Hopefully the bin is ok to make water again. And now I figure I'll have to dump the qt tank due to the possibility of the therm leaking into it. I know
this has been posted before...just venting I'm a little FRUSTRATED!
 
shouldnt have been a problem. the small steel weights and alchohol and glass wouldnt have hurt anything.
 
HAd one break in my main tank a few weeks ago. Used my magnetic cleaner to pick up the balls, siphoned the glass of the bottom. No other problems.
 
Rea-he-he-heally. So nothing unsafe for my tank?
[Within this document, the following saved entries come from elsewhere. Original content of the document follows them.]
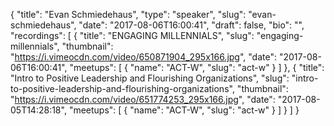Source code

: {
  "title": "Evan Schmiedehaus",
  "type": "speaker",
  "slug": "evan-schmiedehaus",
  "date": "2017-08-06T16:00:41",
  "draft": false,
  "bio": "",
  "recordings": [
    {
      "title": "ENGAGING MILLENNIALS",
      "slug": "engaging-millennials",
      "thumbnail": "https://i.vimeocdn.com/video/650871904_295x166.jpg",
      "date": "2017-08-06T16:00:41",
      "meetups": [
        {
          "name": "ACT-W",
          "slug": "act-w"
        }
      ]
    },
    {
      "title": "Intro to Positive Leadership and Flourishing Organizations",
      "slug": "intro-to-positive-leadership-and-flourishing-organizations",
      "thumbnail": "https://i.vimeocdn.com/video/651774253_295x166.jpg",
      "date": "2017-08-05T14:28:18",
      "meetups": [
        {
          "name": "ACT-W",
          "slug": "act-w"
        }
      ]
    }
  ]
}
I could have just strained out the
pieces and been ok? ....I did not know that.
 
I broke one in the sink about a year ago, freaked out thought I was going to die from Mercury poison, turns out no mercury these days, pretty harmless.
 
I remember one cehm lab back some 10 or so years ago there were two kids at the back of the class breaking the old thermometers, combining the merc into big balls and then racing them across the lab tables by blowing on them and stuff... Rather amusing sight to see, though the teacher had a bird when she finally realized what those giant silver puddle/balls were ;) Ahh, the good old days... Uhh Oh, but yeah your tank should be fine
 
The cheap thermometers just have a bit of alcohol in them with a dye to give it a bit of color. I wouldn't recommend leaving the steel weighting balls in a tank after a thermometer breaks, but it would likely just fuel a little bit of algae growth as the balls slowly corroded/dissolved.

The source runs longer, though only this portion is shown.